Data excerpts below:

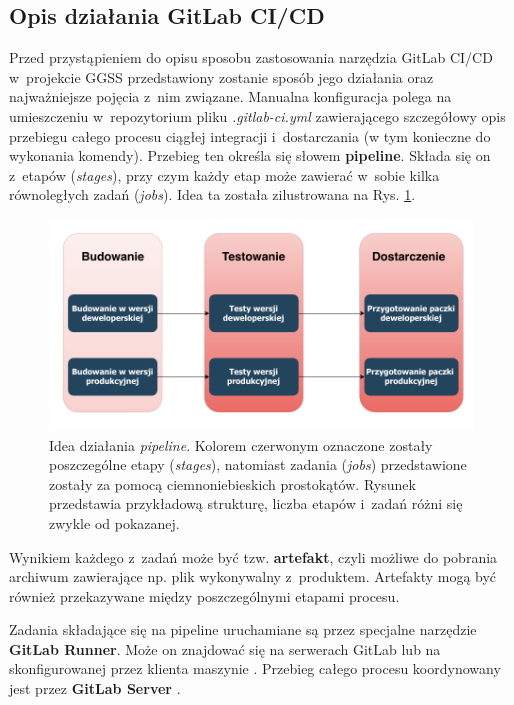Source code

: \subsection{Opis działania GitLab CI/CD}
Przed przystąpieniem do opisu sposobu zastosowania narzędzia GitLab CI/CD w~projekcie GGSS przedstawiony zostanie sposób jego działania oraz najważniejsze pojęcia z~nim związane. Manualna konfiguracja polega na umieszczeniu w~repozytorium pliku \textit{.gitlab-ci.yml} zawierającego szczegółowy opis przebiegu całego procesu ciągłej integracji i~dostarczania (w tym konieczne do wykonania komendy). Przebieg ten określa się słowem \textbf{pipeline}. Składa się on z~etapów (\textit{stages}), przy czym każdy etap może zawierać w~sobie kilka równoległych zadań (\textit{jobs}). Idea ta została zilustrowana na Rys. \ref{fig:pipeline}.

\begin{figure}
\centering
\includegraphics[width=\textwidth]{res/Pipeline.pdf}
\caption{Idea działania \textit{pipeline}. Kolorem czerwonym oznaczone zostały poszczególne etapy (\textit{stages}), natomiast zadania (\textit{jobs}) przedstawione zostały za pomocą ciemnoniebieskich prostokątów. Rysunek przedstawia przykładową strukturę, liczba etapów i~zadań różni się zwykle od pokazanej.}
\label{fig:pipeline}
\end{figure}

Wynikiem każdego z~zadań może być tzw. \textbf{artefakt}, czyli możliwe do pobrania archiwum zawierające np. plik wykonywalny z~produktem. Artefakty mogą być również przekazywane między poszczególnymi etapami procesu. 

Zadania składające się na pipeline uruchamiane są przez specjalne narzędzie \textbf{GitLab Runner}. Może on znajdować się na serwerach GitLab lub na skonfigurowanej przez klienta maszynie \cite{CIzGitLab}. Przebieg całego procesu koordynowany jest przez \textbf{GitLab Server} \cite{GitLabPage}.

End of Data excerpts.

**To do**
Once the pictures are removed, write out all of the entries above exactly.

**Solution for this task**
Source code

: \subsection{Opis działania GitLab CI/CD}
Przed przystąpieniem do opisu sposobu zastosowania narzędzia GitLab CI/CD w~projekcie GGSS przedstawiony zostanie sposób jego działania oraz najważniejsze pojęcia z~nim związane. Manualna konfiguracja polega na umieszczeniu w~repozytorium pliku \textit{.gitlab-ci.yml} zawierającego szczegółowy opis przebiegu całego procesu ciągłej integracji i~dostarczania (w tym konieczne do wykonania komendy). Przebieg ten określa się słowem \textbf{pipeline}. Składa się on z~etapów (\textit{stages}), przy czym każdy etap może zawierać w~sobie kilka równoległych zadań (\textit{jobs}). Idea ta została zilustrowana na Rys. \ref{fig:pipeline}.

\begin{figure}
\centering
\includegraphics[width=\textwidth]{res/Pipeline.pdf}
\caption{Idea działania \textit{pipeline}. Kolorem czerwonym oznaczone zostały poszczególne etapy (\textit{stages}), natomiast zadania (\textit{jobs}) przedstawione zostały za pomocą ciemnoniebieskich prostokątów. Rysunek przedstawia przykładową strukturę, liczba etapów i~zadań różni się zwykle od pokazanej.}
\label{fig:pipeline}
\end{figure}

Wynikiem każdego z~zadań może być tzw. \textbf{artefakt}, czyli możliwe do pobrania archiwum zawierające np. plik wykonywalny z~produktem. Artefakty mogą być również przekazywane między poszczególnymi etapami procesu. 

Zadania składające się na pipeline uruchamiane są przez specjalne narzędzie \textbf{GitLab Runner}. Może on znajdować się na serwerach GitLab lub na skonfigurowanej przez klienta maszynie \cite{CIzGitLab}. Przebieg całego procesu koordynowany jest przez \textbf{GitLab Server} \cite{GitLabPage}.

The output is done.